Enfin, La période de croissance économique des Trente Glorieuses donne à voir le lien très fort existant entre le fonctionnement du système économique d’ensemble selon une logique fordiste (voir supra, 1ère Partie, Section 1) et l’organisation de la politique économique au niveau national. Celle-ci est non seulement très centralisée, mais aussi dominée par le principe de l’économie mixte, qui repose sur une alliance étroite entre les acteurs économiques et les pouvoirs publics, voire sur leur étroite imbrication et sur une certaine intégration de leurs intérêts respectifs au niveau national. L’intérêt des entreprises est alors en grande partie confondu avec l’intérêt général du pays, porté par les pouvoirs publics étatiques.

Ce modèle est toutefois remis en question avec la survenue de la crise économique au début des années 1970, conduisant à une évolution importante de la manière dont est conçue et pilotée la régulation économique territoriale. L’entrée en crise du mode de régulation fordiste entraîne une nécessaire adaptation de l’action publique en faveur du développement aux nouvelles logiques de fonctionnement de l’économie, fondées sur la recherche de la proximité pour lutter contre une concurrence mondialisée.

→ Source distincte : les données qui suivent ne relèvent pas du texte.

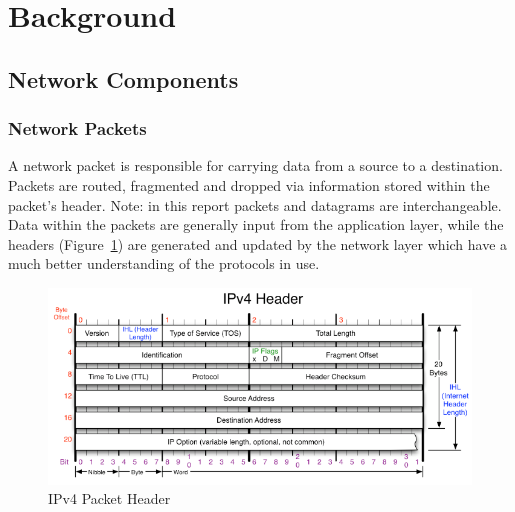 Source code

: \documentclass[interim_report.tex]{subfiles}
\begin{document}
\section{Background}
\subsection{Network Components}
\subsubsection{Network Packets}
A network packet is responsible for carrying data from a source to a destination. Packets are routed, fragmented and dropped via information stored within the packet's header. Note: in this report packets and datagrams are interchangeable. Data within the packets are generally input from the application layer, while the headers (Figure~\ref{fig:ipv4}) are generated and updated by the network layer which have a much better understanding of the protocols in use.

\begin{figure}[H]
	\centering
	\includegraphics[width=\textwidth]{img/ipv4header.png}
	\caption{IPv4 Packet Header \cite{ipv6}}
	\label{fig:ipv4}
\end{figure}
\end{document}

Cet événement est lui aussi capital pour comprendre la territorialisation de la politique économique dans l’agglomération lyonnaise : il permet en effet aux acteurs locaux, notamment économiques, de revendiquer le rôle de pilote et d’acteur central de la politique économique locale face au constat d’impuissance des autorités étatiques dans la gestion centralisé du développement économique territorial. Ils sont porteurs d’une nouvelle vision de la régulation économique, plus endogène et ancrée dans le territoire local, ainsi que d’une grande capacité d’expertise dans le champ de l’économie, qu’ils imposent d’autant plus facilement aux pouvoirs publics centraux et locaux que le nouveau contexte concurrentiel et flexible les place en position de force par rapport à la rigidité structurelle de la technocratie publique (voir infra, Section 3).